A bird in the hand might be worth 10 years in an Oklahoma state prison for three people accused of gambling on pigeon racing.
Charges were brought against the Oklahoma City pigeon racers in March, and a preliminary hearing was held this week. The prosecution of the pigeon racers is one of the first of its kind involving the sport, and follows a months-long investigation by the animal rights group PETA into alleged animal abuse.
Pigeon racers spend years raising their birds. A race consists of releasing homing pigeons at a distance, sometimes hundreds of miles, from their home coops. They are tracked electronically and the first to return wins.
“PETA investigators conducted a 15-month investigation into pigeon racing,” said Jared Goodman, a lawyer for the animal rights group. “We observed the rampant gambling and killing of birds.”

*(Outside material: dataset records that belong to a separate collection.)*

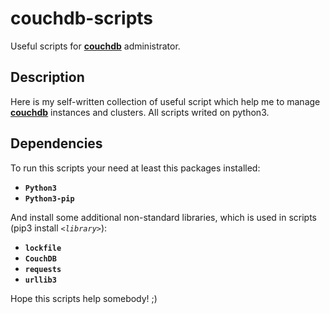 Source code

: # couchdb-scripts
Useful scripts for **[couchdb](http://couchdb.apache.org)** administrator.

## Description
Here is my self-written collection of useful script which help me to manage **[couchdb](http://couchdb.apache.org)** instances and clusters. All scripts writed on python3. 

## Dependencies

To run this scripts your need at least this packages installed:

- **`Python3`**
- **`Python3-pip`**

And install some additional non-standard libraries, which is used in scripts (pip3 install *`<library>`*): 

- **`lockfile`**
- **`CouchDB`**
- **`requests`**
- **`urllib3`**

Hope this scripts help somebody! ;)
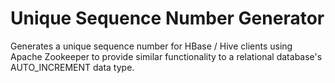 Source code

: # Unique Sequence Number Generator

Generates a unique sequence number for HBase / Hive clients using Apache Zookeeper to provide similar functionality to 
a relational database's AUTO_INCREMENT data type.

 
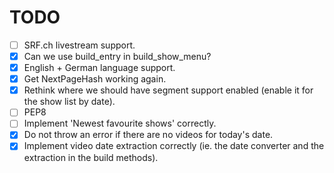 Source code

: # TODO

 - [ ] SRF.ch livestream support.
 - [x] Can we use build_entry in build_show_menu?
 - [x] English + German language support.
 - [x] Get NextPageHash working again.
 - [x] Rethink where we should have segment support enabled (enable it for the show list by date).
 - [ ] PEP8
 - [ ] Implement 'Newest favourite shows' correctly.
 - [x] Do not throw an error if there are no videos for today's date.
 - [x] Implement video date extraction correctly (ie. the date converter and the extraction in the build methods). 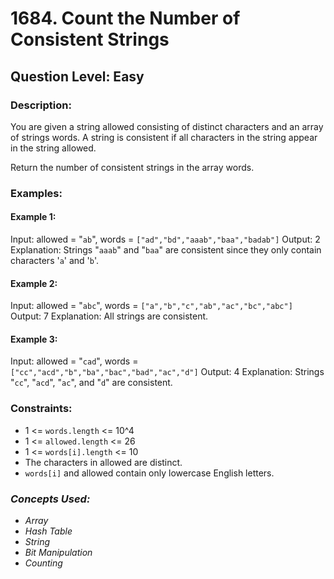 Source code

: # 1684. Count the Number of Consistent Strings
## Question Level: Easy
### Description:
You are given a string allowed consisting of distinct characters and an array of strings words. A string is consistent if all characters in the string appear in the string allowed.

Return the number of consistent strings in the array words.

### Examples:
#### Example 1:

Input: allowed = "`ab`", words = `["ad","bd","aaab","baa","badab"]`
Output: 2
Explanation: Strings "`aaab`" and "`baa`" are consistent since they only contain characters '`a`' and '`b`'.
#### Example 2:

Input: allowed = "`abc`", words = `["a","b","c","ab","ac","bc","abc"]`
Output: 7
Explanation: All strings are consistent.
#### Example 3:

Input: allowed = "`cad`", words = `["cc","acd","b","ba","bac","bad","ac","d"]`
Output: 4
Explanation: Strings "`cc`", "`acd`", "`ac`", and "`d`" are consistent.


### Constraints:
- 1 <= `words.length` <= 10^4
- 1 <= `allowed.length` <= 26
- 1 <= `words[i].length` <= 10
- The characters in allowed are distinct.
- `words[i]` and allowed contain only lowercase English letters.

### <i>Concepts Used:
- Array
- Hash Table
- String
- Bit Manipulation
- Counting </i> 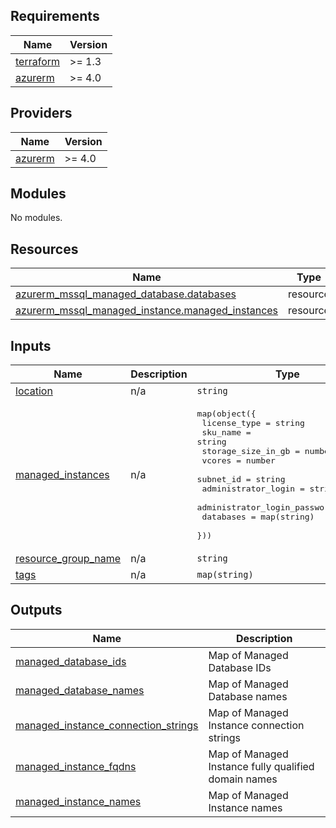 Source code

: <!-- BEGIN_TF_DOCS -->
## Requirements

| Name | Version |
|------|---------|
| <a name="requirement_terraform"></a> [terraform](#requirement\_terraform) | >= 1.3 |
| <a name="requirement_azurerm"></a> [azurerm](#requirement\_azurerm) | >= 4.0 |

## Providers

| Name | Version |
|------|---------|
| <a name="provider_azurerm"></a> [azurerm](#provider\_azurerm) | >= 4.0 |

## Modules

No modules.

## Resources

| Name | Type |
|------|------|
| [azurerm_mssql_managed_database.databases](https://registry.terraform.io/providers/hashicorp/azurerm/latest/docs/resources/mssql_managed_database) | resource |
| [azurerm_mssql_managed_instance.managed_instances](https://registry.terraform.io/providers/hashicorp/azurerm/latest/docs/resources/mssql_managed_instance) | resource |

## Inputs

| Name | Description | Type | Default | Required |
|------|-------------|------|---------|:--------:|
| <a name="input_location"></a> [location](#input\_location) | n/a | `string` | n/a | yes |
| <a name="input_managed_instances"></a> [managed\_instances](#input\_managed\_instances) | n/a | <pre>map(object({<br/>    license_type                  = string<br/>    sku_name                     = string<br/>    storage_size_in_gb           = number<br/>    vcores                       = number<br/>    subnet_id                    = string<br/>    administrator_login          = string<br/>    administrator_login_password = string<br/>    databases                    = map(string)<br/>  }))</pre> | n/a | yes |
| <a name="input_resource_group_name"></a> [resource\_group\_name](#input\_resource\_group\_name) | n/a | `string` | n/a | yes |
| <a name="input_tags"></a> [tags](#input\_tags) | n/a | `map(string)` | n/a | yes |

## Outputs

| Name | Description |
|------|-------------|
| <a name="output_managed_database_ids"></a> [managed\_database\_ids](#output\_managed\_database\_ids) | Map of Managed Database IDs |
| <a name="output_managed_database_names"></a> [managed\_database\_names](#output\_managed\_database\_names) | Map of Managed Database names |
| <a name="output_managed_instance_connection_strings"></a> [managed\_instance\_connection\_strings](#output\_managed\_instance\_connection\_strings) | Map of Managed Instance connection strings |
| <a name="output_managed_instance_fqdns"></a> [managed\_instance\_fqdns](#output\_managed\_instance\_fqdns) | Map of Managed Instance fully qualified domain names |
| <a name="output_managed_instance_names"></a> [managed\_instance\_names](#output\_managed\_instance\_names) | Map of Managed Instance names |
<!-- END_TF_DOCS --> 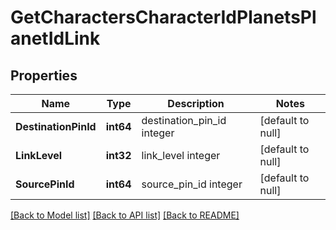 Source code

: # GetCharactersCharacterIdPlanetsPlanetIdLink

## Properties
Name | Type | Description | Notes
------------ | ------------- | ------------- | -------------
**DestinationPinId** | **int64** | destination_pin_id integer | [default to null]
**LinkLevel** | **int32** | link_level integer | [default to null]
**SourcePinId** | **int64** | source_pin_id integer | [default to null]

[[Back to Model list]](../README.md#documentation-for-models) [[Back to API list]](../README.md#documentation-for-api-endpoints) [[Back to README]](../README.md)

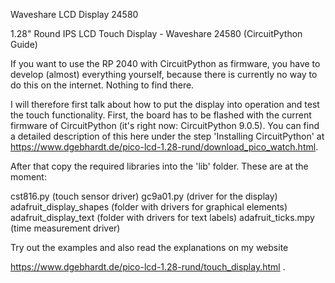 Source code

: Waveshare LCD Display 24580

1.28" Round IPS LCD Touch Display - Waveshare 24580 (CircuitPython Guide)

If you want to use the RP 2040 with CircuitPython as firmware, you have to develop (almost) everything yourself, because there is currently no way to do this on the internet. Nothing to find there.

I will therefore first talk about how to put the display into operation and test the touch functionality. First, the board has to be flashed with the current firmware of CircuitPython (it's right now: CircuitPython 9.0.5). You can find a detailed description of this here under the step 'Installing CircuitPython' at https://www.dgebhardt.de/pico-lcd-1.28-rund/download_pico_watch.html.

After that copy the required libraries into the 'lib' folder. These are at the moment:

cst816.py (touch sensor driver)
gc9a01.py (driver for the display)
adafruit_display_shapes (folder with drivers for graphical elements)
adafruit_display_text (folder with drivers for text labels)
adafruit_ticks.mpy (time measurement driver)

Try out the examples and also read the explanations on my website

https://www.dgebhardt.de/pico-lcd-1.28-rund/touch_display.html .

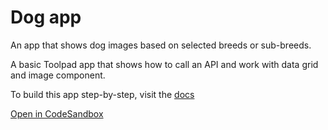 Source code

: # Dog app

<p class="description">An app that shows dog images based on selected breeds or sub-breeds. </p>

A basic Toolpad app that shows how to call an API and work with data grid and image component.

To build this app step-by-step, visit the [docs](https://mui.com/toolpad/getting-started/first-app/#building-your-first-application)

[Open in CodeSandbox](https://codesandbox.io/p/sandbox/github/mui/mui-toolpad/tree/master/examples/dog-app)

PETA turned over to prosecutors the finding from an investigation centered on the American Racing Pigeon Union’s 2010 annual convention in Oklahoma City, in which PETA’s investigators caught racers discussing their bets, Goodman said.
Though PETA alleges that birds were mistreated or killed for being too slow, Oklahoma County prosecutors only charged the men with gambling and not animal cruelty, according to court documents.
All three defendants, Richard Mardis, James Steele and Karen Mae Clifton, the executive director of the American Racing Pigeon Union, have pleaded not guilty and argue they did not violate state gambling laws because they bet only on their own birds.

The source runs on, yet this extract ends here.